### Reddit dataset

From inspection of the two data tables `submissions` and `comments` and their attributes, it appears that the dataset is fairly denormalized.
For instance, most entires in both `submissions` and `comments` have attributes `subreddit`, `subreddit_id`, `subreddit_name_prefixed`, `subreddit_type`. `submissions` also contains `subreddit_subscribers`, which is the number of subscribers to the subreddit. `subreddit_name_prefixed` is the prefixed subreddit name, which can be easily constructed from `subreddit` in this format `r/[subreddit]`, thus not too relevant and can be excluded.


From the observations, `subreddit` can be converted to its own entity set which allows retrieve info about subreddits more easily.
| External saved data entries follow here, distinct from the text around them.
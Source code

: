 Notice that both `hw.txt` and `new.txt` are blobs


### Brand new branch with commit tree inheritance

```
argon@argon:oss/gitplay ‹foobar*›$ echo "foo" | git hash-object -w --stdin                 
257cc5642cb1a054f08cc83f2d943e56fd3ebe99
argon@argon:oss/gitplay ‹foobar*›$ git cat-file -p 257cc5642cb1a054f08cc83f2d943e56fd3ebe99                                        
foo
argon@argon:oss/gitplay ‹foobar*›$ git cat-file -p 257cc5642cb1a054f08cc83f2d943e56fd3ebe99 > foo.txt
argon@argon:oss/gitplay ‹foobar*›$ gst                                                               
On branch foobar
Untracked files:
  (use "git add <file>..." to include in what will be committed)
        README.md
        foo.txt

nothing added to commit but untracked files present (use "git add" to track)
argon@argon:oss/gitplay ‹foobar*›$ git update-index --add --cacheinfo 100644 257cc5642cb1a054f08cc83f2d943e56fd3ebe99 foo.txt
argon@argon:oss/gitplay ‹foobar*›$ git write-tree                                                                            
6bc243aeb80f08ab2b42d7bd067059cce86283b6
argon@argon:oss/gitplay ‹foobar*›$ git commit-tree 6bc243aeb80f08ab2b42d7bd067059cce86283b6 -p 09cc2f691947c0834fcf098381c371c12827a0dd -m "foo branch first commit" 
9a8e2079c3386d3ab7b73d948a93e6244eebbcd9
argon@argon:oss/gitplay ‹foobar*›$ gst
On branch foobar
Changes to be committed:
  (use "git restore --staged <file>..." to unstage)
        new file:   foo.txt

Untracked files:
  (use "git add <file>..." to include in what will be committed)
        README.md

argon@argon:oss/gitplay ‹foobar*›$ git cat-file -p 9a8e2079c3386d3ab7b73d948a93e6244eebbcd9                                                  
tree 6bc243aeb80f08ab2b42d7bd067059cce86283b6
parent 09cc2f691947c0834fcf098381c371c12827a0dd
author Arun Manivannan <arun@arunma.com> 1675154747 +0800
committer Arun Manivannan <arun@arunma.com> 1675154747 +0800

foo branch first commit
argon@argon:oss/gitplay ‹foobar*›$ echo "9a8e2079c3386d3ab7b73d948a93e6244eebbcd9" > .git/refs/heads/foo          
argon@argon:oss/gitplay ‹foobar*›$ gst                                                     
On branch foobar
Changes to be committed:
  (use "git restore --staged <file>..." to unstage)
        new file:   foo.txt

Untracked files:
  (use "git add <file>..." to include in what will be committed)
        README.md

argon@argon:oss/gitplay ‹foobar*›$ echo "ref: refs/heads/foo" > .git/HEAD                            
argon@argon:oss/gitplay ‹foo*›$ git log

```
This makes sense, as in our dataset, there are only posts and comments from 13 different subreddits.

In this code below, we will further explore information on subreddits stored in both `submissions` and `comments` and create a seperate table for `subreddit`.

In [9]:
import os
from dotenv import load_dotenv

import psycopg2

#### Connect to database using `psycopg2`

In [16]:
load_dotenv()

conn = psycopg2.connect(
    dbname='reddit',
    user=os.getenv('DB_USERNAME'),
    password=os.getenv('DB_PASSWORD'),
    host=os.getenv('DB_HOST'),
    port=os.getenv('DB_PORT')
)

cur = conn.cursor()

#### Execute a query on `submissions`

In [17]:
# Execute a query
cur.execute("SELECT id FROM submissions ORDER BY RANDOM() LIMIT 5")

# Retrieve query results
records = cur.fetchall()
records

[('15pw0eg',), ('7ransz',), ('evo0t6',), ('147w7g2',), ('83h1ka',)]

#### Execute a query on `comments`

In [18]:
# Execute a query
cur.execute("SELECT id FROM comments ORDER BY RANDOM() LIMIT 5")

# Retrieve query results
records = cur.fetchall()
records

[('k7gwts2',), ('jh3h9v7',), ('fbg6hxw',), ('k2u403c',), ('f3staxv',)]